## WHAT IS EXPECTED
Keep every word of the listing and reproduce it exactly, but set aside any image found there.

## ENTRIES SHOWN
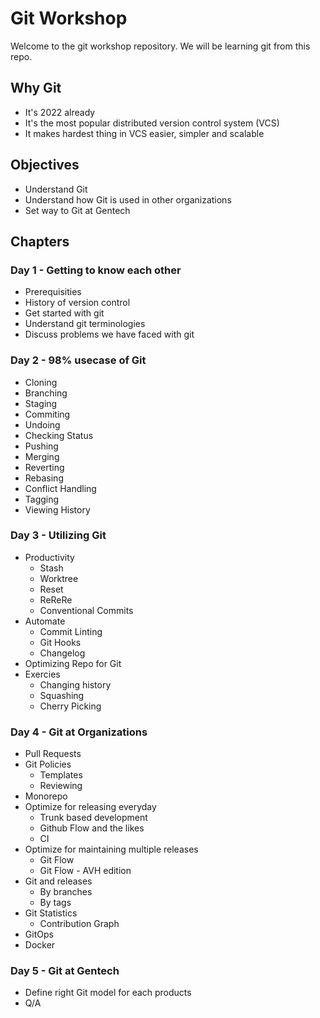 # Git Workshop

Welcome to the git workshop repository. We will be learning git from this repo.

## Why Git

- It's 2022 already
- It's the most popular distributed version control system (VCS)
- It makes hardest thing in VCS easier, simpler and scalable

## Objectives

- Understand Git
- Understand how Git is used in other organizations
- Set way to Git at Gentech

## Chapters

### Day 1 - Getting to know each other

- Prerequisities
- History of version control
- Get started with git
- Understand git terminologies
- Discuss problems we have faced with git

### Day 2 - 98% usecase of Git

- Cloning
- Branching
- Staging
- Commiting
- Undoing
- Checking Status
- Pushing
- Merging
- Reverting
- Rebasing
- Conflict Handling
- Tagging
- Viewing History

### Day 3 - Utilizing Git

- Productivity
  - Stash
  - Worktree
  - Reset
  - ReReRe
  - Conventional Commits
- Automate
  - Commit Linting
  - Git Hooks
  - Changelog
- Optimizing Repo for Git
- Exercies
  - Changing history
  - Squashing
  - Cherry Picking


### Day 4 - Git at Organizations

- Pull Requests
- Git Policies
  - Templates
  - Reviewing
- Monorepo
- Optimize for releasing everyday
  - Trunk based development
  - Github Flow and the likes
  - CI
- Optimize for maintaining multiple releases
  - Git Flow
  - Git Flow - AVH edition
- Git and releases
  - By branches
  - By tags
- Git Statistics 
  - Contribution Graph
- GitOps
- Docker


### Day 5 - Git at Gentech 

- Define right Git model for each products
- Q/A
 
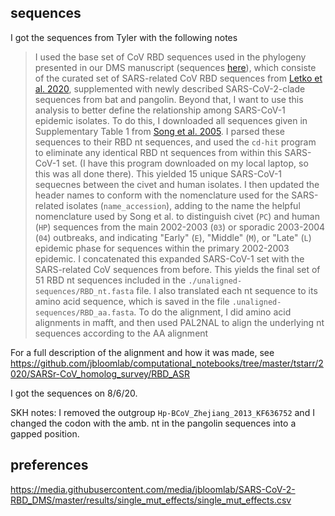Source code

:## sequences

I got the sequences from Tyler with the following notes
> I used the base set of CoV RBD sequences used in the phylogeny presented in our DMS manuscript (sequences [here](https://github.com/jbloomlab/SARS-CoV-2-RBD_DMS/blob/master/data/alignments/unaligned-sequences/RBD_nt.fasta)), which consiste of the curated set of SARS-related CoV RBD sequences from [Letko et al. 2020](https://www.nature.com/articles/s41564-020-0688-y), supplemented with newly described SARS-CoV-2-clade sequences from bat and pangolin.
Beyond that, I want to use this analysis to better define the relationship among SARS-CoV-1 epidemic isolates. To do this, I downloaded all sequences given in Supplementary Table 1 from [Song et al. 2005](https://www.pnas.org/content/102/7/2430). I parsed these sequences to their RBD nt sequences, and used the `cd-hit` program to eliminate any identical RBD nt sequences from within this SARS-CoV-1 set. (I have this program downloaded on my local laptop, so this was all done there). This yielded 15 unique SARS-CoV-1 sequecnes between the civet and human isolates.
I then updated the header names to conform with the nomenclature used for the SARS-related isolates (`name_accession`), adding to the name the helpful nomenclature used by Song et al. to distinguish civet (`PC`) and human (`HP`) sequences from the main 2002-2003 (`03`) or sporadic 2003-2004 (`04`) outbreaks, and indicating "Early" (`E`), "Middle" (`M`), or "Late" (`L`) epidemic phase for sequences within the primary 2002-2003 epidemic.
I concatenated this expanded SARS-CoV-1 set with the SARS-related CoV sequences from before. This yields the final set of 51 RBD nt sequences included in the `./unaligned-sequences/RBD_nt.fasta` file. I also translated each nt sequence to its amino acid sequence, which is saved in the file `.unaligned-sequences/RBD_aa.fasta`.
> To do the alignment, I did amino acid alignments in mafft, and then used PAL2NAL to align the underlying nt sequences according to the AA alignment

For a full description of the alignment and how it was made, see https://github.com/jbloomlab/computational_notebooks/tree/master/tstarr/2020/SARSr-CoV_homolog_survey/RBD_ASR

I got the sequences on 8/6/20.

SKH notes: I removed the outgroup `Hp-BCoV_Zhejiang_2013_KF636752` and I changed the codon with the amb. nt in the pangolin sequences into a gapped position.

## preferences

https://media.githubusercontent.com/media/jbloomlab/SARS-CoV-2-RBD_DMS/master/results/single_mut_effects/single_mut_effects.csv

## COMPLETED EXERCISE
 # Git Workshop

Welcome to the git workshop repository. We will be learning git from this repo.

## Why Git

- It's 2022 already
- It's the most popular distributed version control system (VCS)
- It makes hardest thing in VCS easier, simpler and scalable

## Objectives

- Understand Git
- Understand how Git is used in other organizations
- Set way to Git at Gentech

## Chapters

### Day 1 - Getting to know each other

- Prerequisities
- History of version control
- Get started with git
- Understand git terminologies
- Discuss problems we have faced with git

### Day 2 - 98% usecase of Git

- Cloning
- Branching
- Staging
- Commiting
- Undoing
- Checking Status
- Pushing
- Merging
- Reverting
- Rebasing
- Conflict Handling
- Tagging
- Viewing History

### Day 3 - Utilizing Git

- Productivity
  - Stash
  - Worktree
  - Reset
  - ReReRe
  - Conventional Commits
- Automate
  - Commit Linting
  - Git Hooks
  - Changelog
- Optimizing Repo for Git
- Exercies
  - Changing history
  - Squashing
  - Cherry Picking


### Day 4 - Git at Organizations

- Pull Requests
- Git Policies
  - Templates
  - Reviewing
- Monorepo
- Optimize for releasing everyday
  - Trunk based development
  - Github Flow and the likes
  - CI
- Optimize for maintaining multiple releases
  - Git Flow
  - Git Flow - AVH edition
- Git and releases
  - By branches
  - By tags
- Git Statistics 
  - Contribution Graph
- GitOps
- Docker


### Day 5 - Git at Gentech 

- Define right Git model for each products
- Q/A
 
Source code

:## sequences

I got the sequences from Tyler with the following notes
> I used the base set of CoV RBD sequences used in the phylogeny presented in our DMS manuscript (sequences [here](https://github.com/jbloomlab/SARS-CoV-2-RBD_DMS/blob/master/data/alignments/unaligned-sequences/RBD_nt.fasta)), which consiste of the curated set of SARS-related CoV RBD sequences from [Letko et al. 2020](https://www.nature.com/articles/s41564-020-0688-y), supplemented with newly described SARS-CoV-2-clade sequences from bat and pangolin.
Beyond that, I want to use this analysis to better define the relationship among SARS-CoV-1 epidemic isolates. To do this, I downloaded all sequences given in Supplementary Table 1 from [Song et al. 2005](https://www.pnas.org/content/102/7/2430). I parsed these sequences to their RBD nt sequences, and used the `cd-hit` program to eliminate any identical RBD nt sequences from within this SARS-CoV-1 set. (I have this program downloaded on my local laptop, so this was all done there). This yielded 15 unique SARS-CoV-1 sequecnes between the civet and human isolates.
I then updated the header names to conform with the nomenclature used for the SARS-related isolates (`name_accession`), adding to the name the helpful nomenclature used by Song et al. to distinguish civet (`PC`) and human (`HP`) sequences from the main 2002-2003 (`03`) or sporadic 2003-2004 (`04`) outbreaks, and indicating "Early" (`E`), "Middle" (`M`), or "Late" (`L`) epidemic phase for sequences within the primary 2002-2003 epidemic.
I concatenated this expanded SARS-CoV-1 set with the SARS-related CoV sequences from before. This yields the final set of 51 RBD nt sequences included in the `./unaligned-sequences/RBD_nt.fasta` file. I also translated each nt sequence to its amino acid sequence, which is saved in the file `.unaligned-sequences/RBD_aa.fasta`.
> To do the alignment, I did amino acid alignments in mafft, and then used PAL2NAL to align the underlying nt sequences according to the AA alignment

For a full description of the alignment and how it was made, see https://github.com/jbloomlab/computational_notebooks/tree/master/tstarr/2020/SARSr-CoV_homolog_survey/RBD_ASR

I got the sequences on 8/6/20.

SKH notes: I removed the outgroup `Hp-BCoV_Zhejiang_2013_KF636752` and I changed the codon with the amb. nt in the pangolin sequences into a gapped position.

## preferences

https://media.githubusercontent.com/media/jbloomlab/SARS-CoV-2-RBD_DMS/master/results/single_mut_effects/single_mut_effects.csv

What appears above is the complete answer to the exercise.